TRIBUTES have been paid to a “heavy duty worker” who spent more than three decades of his life revolutionising the photography department of The Gazette.
Ron Boshier initially joined this newspaper as a photographer when it was still known as the Hants & Berks Gazette, and his 31-year career saw him become Picture Editor.
Ron passed away on Tuesday (January 12) evening at the age of 95 after contracting Covid-19.
Paying tribute, his youngest son David said: “He was a bit of a charmer. He was very professional and was definitely a family man but his life was The Gazette.
“Whether he was out doing stuff or developing things, he was a Gazette man.
“He enjoyed dancing and teaching, he was mainly a good father and a heavy duty worker.”
After growing up in Lower Brook Street and attending Fairfields Primary School, Ron started his working life with a short stint as a draughtsman at Thornycroft’s, before joining the Army.
In 1949, at the age of 24, Ron joined The Hants & Berks Gazette as a photographer, whilst it was at its old headquarters in Church Street.
He was asked by The Bird brothers – The Gazette’s founders – to start up a photographic department.
According to a newspaper clipping from 1975 – the year this newspaper moved from Church Street to its custom-built offices in Pelton Road – he was “delighted” to start his job, “even when he found there was no darkroom or studio and that he’d have to work in an old converted loo”.
He designed the photographic offices at Church Street and his team had a first-class reputation for competition-winning news pictures.
In an article to mark the move to Pelton Road, Ron said: “We now have the best equipped pictures section in the South of England.”
The photographer covered some of the biggest stories in Basingstoke, including the Queen’s opening of the AA headquarters at Fanum House in 1973, and the time that Muhammad Ali visited a pub in the town.
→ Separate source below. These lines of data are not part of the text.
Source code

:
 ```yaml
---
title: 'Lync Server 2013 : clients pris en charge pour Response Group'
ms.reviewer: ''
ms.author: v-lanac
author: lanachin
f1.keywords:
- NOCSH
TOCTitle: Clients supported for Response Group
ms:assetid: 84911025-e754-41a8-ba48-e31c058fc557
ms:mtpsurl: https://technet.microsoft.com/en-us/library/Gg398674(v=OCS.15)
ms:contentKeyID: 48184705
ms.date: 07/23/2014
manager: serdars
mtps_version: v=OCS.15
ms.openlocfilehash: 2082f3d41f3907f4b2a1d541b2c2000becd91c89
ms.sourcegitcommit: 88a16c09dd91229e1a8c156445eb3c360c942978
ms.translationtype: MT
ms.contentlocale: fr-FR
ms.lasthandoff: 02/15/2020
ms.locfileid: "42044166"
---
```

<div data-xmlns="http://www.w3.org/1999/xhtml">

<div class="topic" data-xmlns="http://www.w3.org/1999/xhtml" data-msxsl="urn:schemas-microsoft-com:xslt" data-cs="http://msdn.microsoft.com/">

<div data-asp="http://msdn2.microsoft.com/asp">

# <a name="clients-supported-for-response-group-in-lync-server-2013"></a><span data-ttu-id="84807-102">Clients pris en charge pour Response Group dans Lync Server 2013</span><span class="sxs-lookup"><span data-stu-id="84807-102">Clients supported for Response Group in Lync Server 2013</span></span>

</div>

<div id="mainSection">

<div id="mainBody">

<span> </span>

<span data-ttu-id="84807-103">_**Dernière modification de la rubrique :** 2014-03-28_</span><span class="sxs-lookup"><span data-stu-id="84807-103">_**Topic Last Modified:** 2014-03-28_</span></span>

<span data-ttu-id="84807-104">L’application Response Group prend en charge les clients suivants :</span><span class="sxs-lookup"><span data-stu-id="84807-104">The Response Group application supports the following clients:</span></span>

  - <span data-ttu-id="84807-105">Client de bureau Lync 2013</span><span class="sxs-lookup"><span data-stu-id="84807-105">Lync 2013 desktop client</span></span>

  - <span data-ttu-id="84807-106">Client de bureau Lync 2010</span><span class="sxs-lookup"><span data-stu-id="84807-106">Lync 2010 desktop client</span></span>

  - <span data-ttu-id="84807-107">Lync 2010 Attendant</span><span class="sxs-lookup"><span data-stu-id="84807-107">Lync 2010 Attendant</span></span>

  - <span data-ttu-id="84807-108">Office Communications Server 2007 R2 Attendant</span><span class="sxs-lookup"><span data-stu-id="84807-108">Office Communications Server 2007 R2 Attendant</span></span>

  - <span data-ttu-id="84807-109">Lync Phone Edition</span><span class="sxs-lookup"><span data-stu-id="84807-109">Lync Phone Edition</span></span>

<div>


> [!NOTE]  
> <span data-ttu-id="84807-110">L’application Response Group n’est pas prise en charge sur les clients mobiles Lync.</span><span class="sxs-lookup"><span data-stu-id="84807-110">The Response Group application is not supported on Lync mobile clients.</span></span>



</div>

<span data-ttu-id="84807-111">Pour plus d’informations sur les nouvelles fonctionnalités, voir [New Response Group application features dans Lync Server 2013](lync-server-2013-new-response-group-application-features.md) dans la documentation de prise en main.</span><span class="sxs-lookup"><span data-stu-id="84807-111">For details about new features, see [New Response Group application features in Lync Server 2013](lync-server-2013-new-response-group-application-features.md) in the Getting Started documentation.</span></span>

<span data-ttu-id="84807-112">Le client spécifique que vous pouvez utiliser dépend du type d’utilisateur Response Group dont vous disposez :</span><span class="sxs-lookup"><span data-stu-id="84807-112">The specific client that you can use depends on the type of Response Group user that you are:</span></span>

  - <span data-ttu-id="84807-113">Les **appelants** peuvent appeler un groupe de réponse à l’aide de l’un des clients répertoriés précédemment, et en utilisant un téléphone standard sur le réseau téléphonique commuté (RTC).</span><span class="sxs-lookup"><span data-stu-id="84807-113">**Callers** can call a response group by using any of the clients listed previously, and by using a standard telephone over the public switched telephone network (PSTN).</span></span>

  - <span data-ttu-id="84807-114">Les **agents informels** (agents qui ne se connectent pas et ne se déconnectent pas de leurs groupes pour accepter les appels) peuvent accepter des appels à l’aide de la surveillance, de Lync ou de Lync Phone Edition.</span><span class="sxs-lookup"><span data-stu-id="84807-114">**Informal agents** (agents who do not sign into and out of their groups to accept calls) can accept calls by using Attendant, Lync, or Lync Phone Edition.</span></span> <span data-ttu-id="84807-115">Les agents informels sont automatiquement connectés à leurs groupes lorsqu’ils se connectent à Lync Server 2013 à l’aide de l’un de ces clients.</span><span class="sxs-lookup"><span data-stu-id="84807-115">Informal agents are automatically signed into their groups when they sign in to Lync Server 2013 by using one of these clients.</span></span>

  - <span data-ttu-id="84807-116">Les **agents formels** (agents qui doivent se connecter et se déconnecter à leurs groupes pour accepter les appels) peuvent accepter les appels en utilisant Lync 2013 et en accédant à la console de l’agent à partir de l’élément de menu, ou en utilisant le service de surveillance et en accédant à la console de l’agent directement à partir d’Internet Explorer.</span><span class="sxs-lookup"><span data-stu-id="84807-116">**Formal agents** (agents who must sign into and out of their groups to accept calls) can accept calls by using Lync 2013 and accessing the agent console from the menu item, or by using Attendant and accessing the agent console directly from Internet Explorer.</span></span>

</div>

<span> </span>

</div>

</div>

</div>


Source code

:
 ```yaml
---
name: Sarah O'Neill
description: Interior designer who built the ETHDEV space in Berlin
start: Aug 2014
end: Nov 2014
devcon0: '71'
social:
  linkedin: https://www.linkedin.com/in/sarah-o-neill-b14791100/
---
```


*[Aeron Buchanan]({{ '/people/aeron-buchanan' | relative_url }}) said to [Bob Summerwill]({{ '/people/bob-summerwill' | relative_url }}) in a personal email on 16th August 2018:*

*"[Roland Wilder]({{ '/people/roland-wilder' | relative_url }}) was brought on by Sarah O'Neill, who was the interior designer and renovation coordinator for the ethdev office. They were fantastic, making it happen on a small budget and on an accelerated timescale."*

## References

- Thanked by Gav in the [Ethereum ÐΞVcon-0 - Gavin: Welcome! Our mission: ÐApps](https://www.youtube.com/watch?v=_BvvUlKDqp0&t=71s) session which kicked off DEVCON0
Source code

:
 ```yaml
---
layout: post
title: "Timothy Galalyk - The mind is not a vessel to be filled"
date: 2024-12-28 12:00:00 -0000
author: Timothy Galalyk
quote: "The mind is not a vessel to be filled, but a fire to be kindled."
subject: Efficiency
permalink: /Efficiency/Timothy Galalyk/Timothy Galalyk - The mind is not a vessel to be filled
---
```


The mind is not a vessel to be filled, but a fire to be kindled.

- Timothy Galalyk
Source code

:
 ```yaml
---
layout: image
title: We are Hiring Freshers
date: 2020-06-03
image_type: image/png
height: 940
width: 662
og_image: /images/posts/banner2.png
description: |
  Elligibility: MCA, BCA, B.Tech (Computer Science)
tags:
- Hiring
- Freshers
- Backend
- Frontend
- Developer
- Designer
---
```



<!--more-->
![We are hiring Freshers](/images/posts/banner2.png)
After working for the Gazette until he retired in 1980, he moved to Chideock in Dorset. But he couldn’t stay out of the game for long, as he was soon helping out at the Bridport Gazette.
Away from work, Ron was a keen dancer, teaching hundreds of people at the RB School of Dance.
His team competed on Come Dancing – the forerunner to today’s Strictly – and competed in the first of the series’ shows broadcast in colour on BBC TV.
“They were of an old-fashioned generation,” David said about his parents.
“Mum didn’t go out to work until both myself and my brother were much older.
“Mum looked after the family and dad earnt the bacon.”
Ron was married to Christine at St Michael’s Church on July 8, 1950. He met Christine, originally from Ramsgate, at a youth club that stood on the site where Brinkletts car park is located today.
As it turned out, that is where David would meet his wife.
Ron and Christine had two children, David and his older brother Jonathan, and had four grandchildren.
The funeral will take place on February 12, at St Michael’s Church. Because of Covid restrictions, it will only be open to invited friends and family.